Instructions for the task.
Print out each record below, unaltered and complete, without its images.

Data.
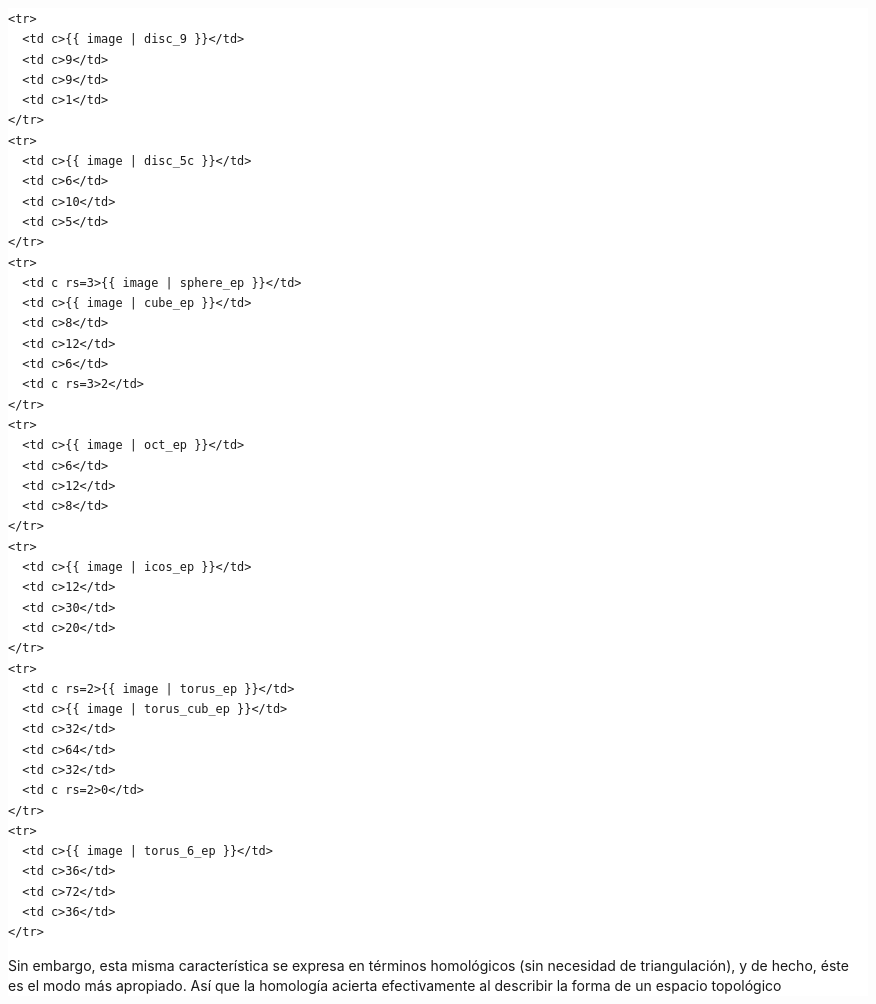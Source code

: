     <tr>
      <td c>{{ image | disc_9 }}</td>
      <td c>9</td>
      <td c>9</td>
      <td c>1</td>
    </tr>
    <tr>
      <td c>{{ image | disc_5c }}</td>
      <td c>6</td>
      <td c>10</td>
      <td c>5</td>
    </tr>
    <tr>
      <td c rs=3>{{ image | sphere_ep }}</td>
      <td c>{{ image | cube_ep }}</td>
      <td c>8</td>
      <td c>12</td>
      <td c>6</td>
      <td c rs=3>2</td>
    </tr>
    <tr>
      <td c>{{ image | oct_ep }}</td>
      <td c>6</td>
      <td c>12</td>
      <td c>8</td>
    </tr>
    <tr>
      <td c>{{ image | icos_ep }}</td>
      <td c>12</td>
      <td c>30</td>
      <td c>20</td>
    </tr>
    <tr>
      <td c rs=2>{{ image | torus_ep }}</td>
      <td c>{{ image | torus_cub_ep }}</td>
      <td c>32</td>
      <td c>64</td>
      <td c>32</td>
      <td c rs=2>0</td>
    </tr>
    <tr>
      <td c>{{ image | torus_6_ep }}</td>
      <td c>36</td>
      <td c>72</td>
      <td c>36</td>
    </tr>
  </tbody>
</table>

Sin embargo, esta misma característica se expresa en términos homológicos (sin necesidad de triangulación), y de hecho, éste es el modo más apropiado. Así que la homología acierta efectivamente al describir la forma de un espacio topológico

Solution.
Source code

:     <tr>
      <td c>{{ image | disc_9 }}</td>
      <td c>9</td>
      <td c>9</td>
      <td c>1</td>
    </tr>
    <tr>
      <td c>{{ image | disc_5c }}</td>
      <td c>6</td>
      <td c>10</td>
      <td c>5</td>
    </tr>
    <tr>
      <td c rs=3>{{ image | sphere_ep }}</td>
      <td c>{{ image | cube_ep }}</td>
      <td c>8</td>
      <td c>12</td>
      <td c>6</td>
      <td c rs=3>2</td>
    </tr>
    <tr>
      <td c>{{ image | oct_ep }}</td>
      <td c>6</td>
      <td c>12</td>
      <td c>8</td>
    </tr>
    <tr>
      <td c>{{ image | icos_ep }}</td>
      <td c>12</td>
      <td c>30</td>
      <td c>20</td>
    </tr>
    <tr>
      <td c rs=2>{{ image | torus_ep }}</td>
      <td c>{{ image | torus_cub_ep }}</td>
      <td c>32</td>
      <td c>64</td>
      <td c>32</td>
      <td c rs=2>0</td>
    </tr>
    <tr>
      <td c>{{ image | torus_6_ep }}</td>
      <td c>36</td>
      <td c>72</td>
      <td c>36</td>
    </tr>
  </tbody>
</table>

Sin embargo, esta misma característica se expresa en términos homológicos (sin necesidad de triangulación), y de hecho, éste es el modo más apropiado. Así que la homología acierta efectivamente al describir la forma de un espacio topológico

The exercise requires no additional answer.